● **Stored data entries**

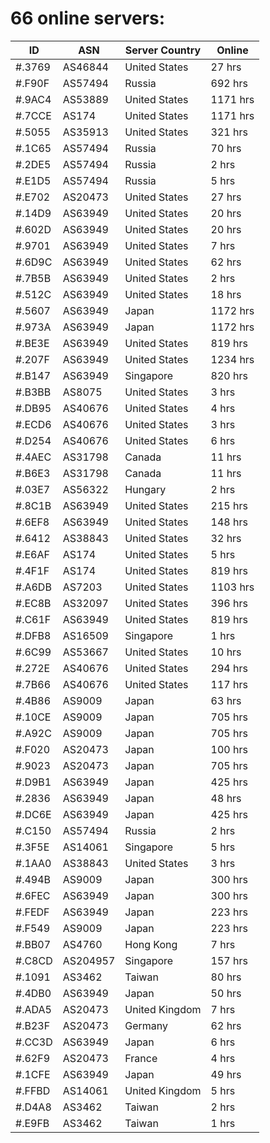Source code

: # 66 online servers:

| ID | ASN | Server Country | Online |
| ------ | ------ | ------ | ------ |
| #.3769 | AS46844 | United States | 27 hrs |
| #.F90F | AS57494 | Russia | 692 hrs |
| #.9AC4 | AS53889 | United States | 1171 hrs |
| #.7CCE | AS174 | United States | 1171 hrs |
| #.5055 | AS35913 | United States | 321 hrs |
| #.1C65 | AS57494 | Russia | 70 hrs |
| #.2DE5 | AS57494 | Russia | 2 hrs |
| #.E1D5 | AS57494 | Russia | 5 hrs |
| #.E702 | AS20473 | United States | 27 hrs |
| #.14D9 | AS63949 | United States | 20 hrs |
| #.602D | AS63949 | United States | 20 hrs |
| #.9701 | AS63949 | United States | 7 hrs |
| #.6D9C | AS63949 | United States | 62 hrs |
| #.7B5B | AS63949 | United States | 2 hrs |
| #.512C | AS63949 | United States | 18 hrs |
| #.5607 | AS63949 | Japan | 1172 hrs |
| #.973A | AS63949 | Japan | 1172 hrs |
| #.BE3E | AS63949 | United States | 819 hrs |
| #.207F | AS63949 | United States | 1234 hrs |
| #.B147 | AS63949 | Singapore | 820 hrs |
| #.B3BB | AS8075 | United States | 3 hrs |
| #.DB95 | AS40676 | United States | 4 hrs |
| #.ECD6 | AS40676 | United States | 3 hrs |
| #.D254 | AS40676 | United States | 6 hrs |
| #.4AEC | AS31798 | Canada | 11 hrs |
| #.B6E3 | AS31798 | Canada | 11 hrs |
| #.03E7 | AS56322 | Hungary | 2 hrs |
| #.8C1B | AS63949 | United States | 215 hrs |
| #.6EF8 | AS63949 | United States | 148 hrs |
| #.6412 | AS38843 | United States | 32 hrs |
| #.E6AF | AS174 | United States | 5 hrs |
| #.4F1F | AS174 | United States | 819 hrs |
| #.A6DB | AS7203 | United States | 1103 hrs |
| #.EC8B | AS32097 | United States | 396 hrs |
| #.C61F | AS63949 | United States | 819 hrs |
| #.DFB8 | AS16509 | Singapore | 1 hrs |
| #.6C99 | AS53667 | United States | 10 hrs |
| #.272E | AS40676 | United States | 294 hrs |
| #.7B66 | AS40676 | United States | 117 hrs |
| #.4B86 | AS9009 | Japan | 63 hrs |
| #.10CE | AS9009 | Japan | 705 hrs |
| #.A92C | AS9009 | Japan | 705 hrs |
| #.F020 | AS20473 | Japan | 100 hrs |
| #.9023 | AS20473 | Japan | 705 hrs |
| #.D9B1 | AS63949 | Japan | 425 hrs |
| #.2836 | AS63949 | Japan | 48 hrs |
| #.DC6E | AS63949 | Japan | 425 hrs |
| #.C150 | AS57494 | Russia | 2 hrs |
| #.3F5E | AS14061 | Singapore | 5 hrs |
| #.1AA0 | AS38843 | United States | 3 hrs |
| #.494B | AS9009 | Japan | 300 hrs |
| #.6FEC | AS63949 | Japan | 300 hrs |
| #.FEDF | AS63949 | Japan | 223 hrs |
| #.F549 | AS9009 | Japan | 223 hrs |
| #.BB07 | AS4760 | Hong Kong | 7 hrs |
| #.C8CD | AS204957 | Singapore | 157 hrs |
| #.1091 | AS3462 | Taiwan | 80 hrs |
| #.4DB0 | AS63949 | Japan | 50 hrs |
| #.ADA5 | AS20473 | United Kingdom | 7 hrs |
| #.B23F | AS20473 | Germany | 62 hrs |
| #.CC3D | AS63949 | Japan | 6 hrs |
| #.62F9 | AS20473 | France | 4 hrs |
| #.1CFE | AS63949 | Japan | 49 hrs |
| #.FFBD | AS14061 | United Kingdom | 5 hrs |
| #.D4A8 | AS3462 | Taiwan | 2 hrs |
| #.E9FB | AS3462 | Taiwan | 1 hrs |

● **Instructions for the task**
The output is the data above, repeated exactly, with pictures omitted.

● **Problem solution**
Source code

: # 66 online servers:

| ID | ASN | Server Country | Online |
| ------ | ------ | ------ | ------ |
| #.3769 | AS46844 | United States | 27 hrs |
| #.F90F | AS57494 | Russia | 692 hrs |
| #.9AC4 | AS53889 | United States | 1171 hrs |
| #.7CCE | AS174 | United States | 1171 hrs |
| #.5055 | AS35913 | United States | 321 hrs |
| #.1C65 | AS57494 | Russia | 70 hrs |
| #.2DE5 | AS57494 | Russia | 2 hrs |
| #.E1D5 | AS57494 | Russia | 5 hrs |
| #.E702 | AS20473 | United States | 27 hrs |
| #.14D9 | AS63949 | United States | 20 hrs |
| #.602D | AS63949 | United States | 20 hrs |
| #.9701 | AS63949 | United States | 7 hrs |
| #.6D9C | AS63949 | United States | 62 hrs |
| #.7B5B | AS63949 | United States | 2 hrs |
| #.512C | AS63949 | United States | 18 hrs |
| #.5607 | AS63949 | Japan | 1172 hrs |
| #.973A | AS63949 | Japan | 1172 hrs |
| #.BE3E | AS63949 | United States | 819 hrs |
| #.207F | AS63949 | United States | 1234 hrs |
| #.B147 | AS63949 | Singapore | 820 hrs |
| #.B3BB | AS8075 | United States | 3 hrs |
| #.DB95 | AS40676 | United States | 4 hrs |
| #.ECD6 | AS40676 | United States | 3 hrs |
| #.D254 | AS40676 | United States | 6 hrs |
| #.4AEC | AS31798 | Canada | 11 hrs |
| #.B6E3 | AS31798 | Canada | 11 hrs |
| #.03E7 | AS56322 | Hungary | 2 hrs |
| #.8C1B | AS63949 | United States | 215 hrs |
| #.6EF8 | AS63949 | United States | 148 hrs |
| #.6412 | AS38843 | United States | 32 hrs |
| #.E6AF | AS174 | United States | 5 hrs |
| #.4F1F | AS174 | United States | 819 hrs |
| #.A6DB | AS7203 | United States | 1103 hrs |
| #.EC8B | AS32097 | United States | 396 hrs |
| #.C61F | AS63949 | United States | 819 hrs |
| #.DFB8 | AS16509 | Singapore | 1 hrs |
| #.6C99 | AS53667 | United States | 10 hrs |
| #.272E | AS40676 | United States | 294 hrs |
| #.7B66 | AS40676 | United States | 117 hrs |
| #.4B86 | AS9009 | Japan | 63 hrs |
| #.10CE | AS9009 | Japan | 705 hrs |
| #.A92C | AS9009 | Japan | 705 hrs |
| #.F020 | AS20473 | Japan | 100 hrs |
| #.9023 | AS20473 | Japan | 705 hrs |
| #.D9B1 | AS63949 | Japan | 425 hrs |
| #.2836 | AS63949 | Japan | 48 hrs |
| #.DC6E | AS63949 | Japan | 425 hrs |
| #.C150 | AS57494 | Russia | 2 hrs |
| #.3F5E | AS14061 | Singapore | 5 hrs |
| #.1AA0 | AS38843 | United States | 3 hrs |
| #.494B | AS9009 | Japan | 300 hrs |
| #.6FEC | AS63949 | Japan | 300 hrs |
| #.FEDF | AS63949 | Japan | 223 hrs |
| #.F549 | AS9009 | Japan | 223 hrs |
| #.BB07 | AS4760 | Hong Kong | 7 hrs |
| #.C8CD | AS204957 | Singapore | 157 hrs |
| #.1091 | AS3462 | Taiwan | 80 hrs |
| #.4DB0 | AS63949 | Japan | 50 hrs |
| #.ADA5 | AS20473 | United Kingdom | 7 hrs |
| #.B23F | AS20473 | Germany | 62 hrs |
| #.CC3D | AS63949 | Japan | 6 hrs |
| #.62F9 | AS20473 | France | 4 hrs |
| #.1CFE | AS63949 | Japan | 49 hrs |
| #.FFBD | AS14061 | United Kingdom | 5 hrs |
| #.D4A8 | AS3462 | Taiwan | 2 hrs |
| #.E9FB | AS3462 | Taiwan | 1 hrs |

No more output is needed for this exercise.